Information Sheet

Title: New York Times Article Corpus (possible year range: 1851 - yesterday)

Description: This repository contains scripts to scrape a corpus of articles from "The New York Times Developer Network". Possible year ranges are from 1851 to yesterday, and the code extracts articles for every month in each year. It is intended for research and analysis purposes, providing a comprehensive snapshot of NYT content for the desired period.

Note: Due to the NYT Terms of Service, full-text articles are unavailable and so only snippets, lead paragraphs, and titles can be scraped (as of 23/07/2024).
Note: This is the order of scripts to run to compile your own NYT corpus:
1. "data_downloading.ipynb"
  - Aim: This script retrieves article data from the NYT archive API for a user specified year range and saves it to a file of each month's data before concatenating all individual files into a single CSV file.
  - Note: You must have the "get_corpus.py" file in our repo for this script to run.
2. "corpus_descriptives.ipynb"
  - Aim: This script retrieves article data from the NYT archive API for a user specified year range and saves it to a file of each month's data before concatenating all individual files into a single CSV file.

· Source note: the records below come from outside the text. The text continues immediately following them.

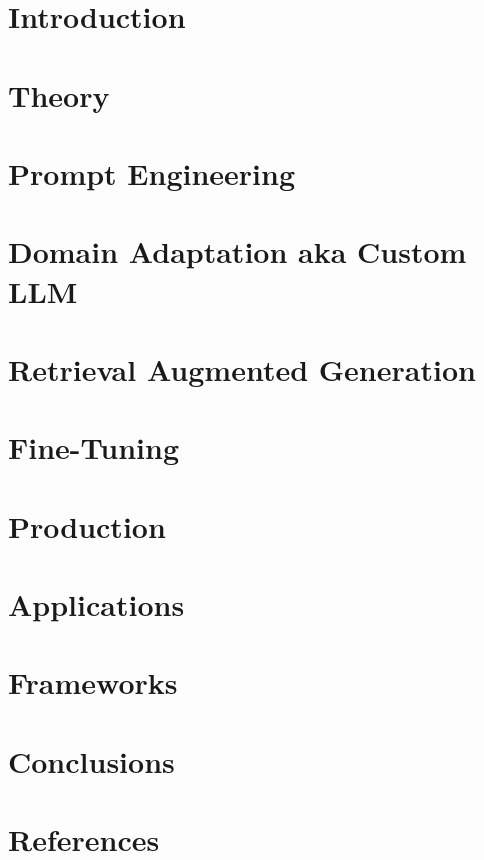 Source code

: \section[Intro]{Introduction}


\section[Theory]{Theory}






\section[Prompts]{Prompt Engineering}




\section[DA]{Domain Adaptation aka Custom LLM}



\section[RAG]{Retrieval Augmented Generation}





\section[FT]{Fine-Tuning}


\section[Prod]{Production}





\section[Apps]{Applications}



\section[Frameworks]{Frameworks}








\section[Concl]{Conclusions}


\section[Refs]{References}


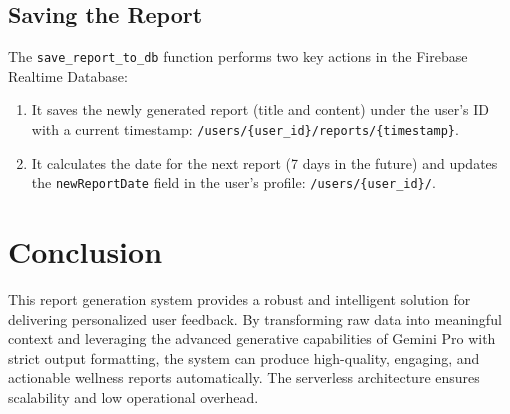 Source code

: \documentclass{article}
\begin{document}
\subsection{Saving the Report}
The \texttt{save\_report\_to\_db} function performs two key actions in the Firebase Realtime Database:
\begin{enumerate}[noitemsep]
    \item It saves the newly generated report (title and content) under the user's ID with a current timestamp: \texttt{/users/\{user\_id\}/reports/\{timestamp\}}.
    \item It calculates the date for the next report (7 days in the future) and updates the \texttt{newReportDate} field in the user's profile: \texttt{/users/\{user\_id\}/}.
\end{enumerate}

\hrulefill

\section{Conclusion}
This report generation system provides a robust and intelligent solution for delivering personalized user feedback. By transforming raw data into meaningful context and leveraging the advanced generative capabilities of Gemini Pro with strict output formatting, the system can produce high-quality, engaging, and actionable wellness reports automatically. The serverless architecture ensures scalability and low operational overhead.
\end{document}

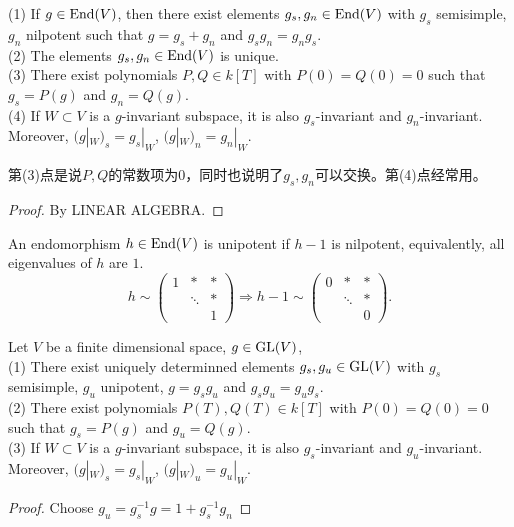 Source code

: \begin{prop}
	(1) If $g \in \mathrm{End}(V)$, then there exist elements $g_s,g_n\in \mathrm{End}(V)$ with $g_s$ semisimple, $g_n$ nilpotent such that $g=g_s+g_n$ and $g_sg_n=g_ng_s$.\\
	(2) The elements $g_s,g_n\in \mathrm{End}(V)$ is unique.\\
	(3) There exist polynomials $P,Q\in k[T]$ with $P(0)=Q(0)=0$ such that $g_s=P(g)$ and $g_n=Q(g)$.\\
	(4) If $W\subset V$ is a $g$-invariant subspace, it is also $g_s$-invariant and $g_n$-invariant. Moreover, $(g|_W)_s=g_s|_W$, $(g|_W)_n=g_n|_W$.
\end{prop}
第(3)点是说$P,Q$的常数项为$0$，同时也说明了$g_s,g_n$可以交换。第(4)点经常用。
\begin{proof}
	By LINEAR ALGEBRA.
\end{proof}
\begin{definition}
	An endomorphism $h\in \mathrm{End}(V)$ is unipotent if $h-1$ is nilpotent, equivalently, all eigenvalues of $h$ are $1$.
	\[h\sim  \begin{pmatrix}
	1 &*&*\\
	& \ddots &*\\
	 & & 1
\end{pmatrix}\Rightarrow h-1\sim  \begin{pmatrix}
	0 &*&*\\
	& \ddots &*\\
	 & & 0
\end{pmatrix}.\]
\end{definition}
\begin{corollary}
	Let $V$ be a finite dimensional space, $g\in \operatorname {GL}(V)$,\\
	(1) There exist uniquely determinned elements $g_s,g_u \in \operatorname {GL}(V)$ with $g_s$ semisimple, $g_u$ unipotent, $g=g_sg_u$ and $g_sg_u=g_ug_s$.\\
	(2) There exist polynomials $P(T),Q(T)\in k[T]$ with $P(0)=Q(0)=0$ such that $g_s=P(g)$ and $g_u=Q(g)$.\\
	(3) If $W\subset V$ is a $g$-invariant subspace, it is also $g_s$-invariant and $g_u$-invariant. Moreover, $(g|_W)_s=g_s|_W$, $(g|_W)_u=g_u|_W$.
\end{corollary}
\begin{proof}
	Choose $g_u=g_s^{-1}g=1+g_s^{-1}g_n$
\end{proof}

Data Collection Methodology

Source: The New York Times Developer Network
Time Frame: January 1851 - yesterday
API Endpoint: https://api.nytimes.com/svc/archive/v1/{year}/{month}.json?api-key={key}
Parameters Used: API key for authentication

Data Structure

Note: Information pertains to the "nyt_corpus.csv" dataset that scripts compile. You may wish to include other metadata.
Format: JSON
Columns: ['title', 'section_name', 'snippet', 'lead_paragraph', 'year', 'month', 'web_url']
Schema:
- title: Title of the article
- section_name: Section of the newspaper (e.g., World, Business)
- snippet: Snapshot of the article
- lead_paragraph: Leading paragraph of the article
- year: Year in which the article was published
- month: Month in which the article was published
- web_url: Article URL

Data Volume

Note: Information pertains to the final cleaned "nyt_corpus.csv" dataset that we compiled within the specified year range.
Year Range: 01/1930 - 12/2023
- Unique values for year: 94; unique values for month: 12
Total Articles: 10,891,026
Total Size: 4,062,237 KB
Section Types: 91 (some may be duplicates due to incorrect parsing, e.g., 'Archives', '|Archives')

Usage and Licensing

Permissions: Users must comply with the New York Times API terms of service. Scripts can be downloaded and used under the Creative Commons Attribution 4.0 International License, which "requires that users give appropriate credit, provide a link to the license, and indicate if changes were made. It allows for both commercial and non-commercial use of the work, as long as attribution is provided. This is in line with the general requirement for attribution in the Creative Commons Attribution (CC BY) licenses."
Attribution: Please credit the New York Times as the data source, and this GitHub repository if you re-use the scripts.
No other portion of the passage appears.